WHAT IS EXPECTED >> Each entry below should be echoed exactly, with pictures omitted.

DATA TO EXAMINE >>
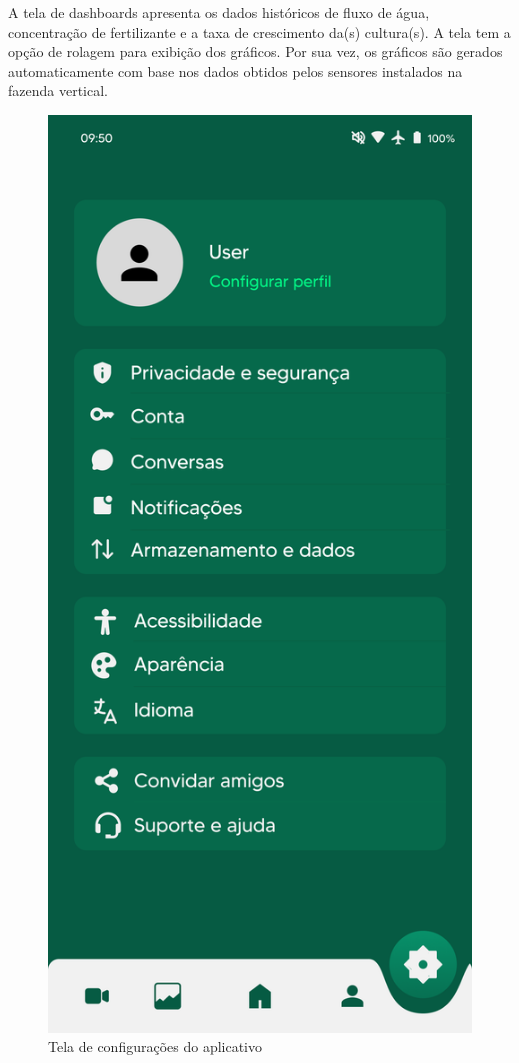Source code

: A tela de dashboards apresenta os dados históricos de fluxo de água, concentração de fertilizante e a taxa de crescimento da(s) cultura(s). A tela tem a opção de rolagem para exibição dos gráficos. Por sua vez, os gráficos são gerados automaticamente com base nos dados obtidos pelos sensores instalados na fazenda vertical.
\clearpage
\begin{figure}[!h]
\centering
\caption{Tela de configurações do aplicativo}
\label{fig:picture6}
\includegraphics[scale=0.3]{Illustrations/Picture6.png}
\end{figure}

TASK RESPONSE >>
Source code

: A tela de dashboards apresenta os dados históricos de fluxo de água, concentração de fertilizante e a taxa de crescimento da(s) cultura(s). A tela tem a opção de rolagem para exibição dos gráficos. Por sua vez, os gráficos são gerados automaticamente com base nos dados obtidos pelos sensores instalados na fazenda vertical.
\clearpage
\begin{figure}[!h]
\centering
\caption{Tela de configurações do aplicativo}
\label{fig:picture6}
\includegraphics[scale=0.3]{Illustrations/Picture6.png}
\end{figure}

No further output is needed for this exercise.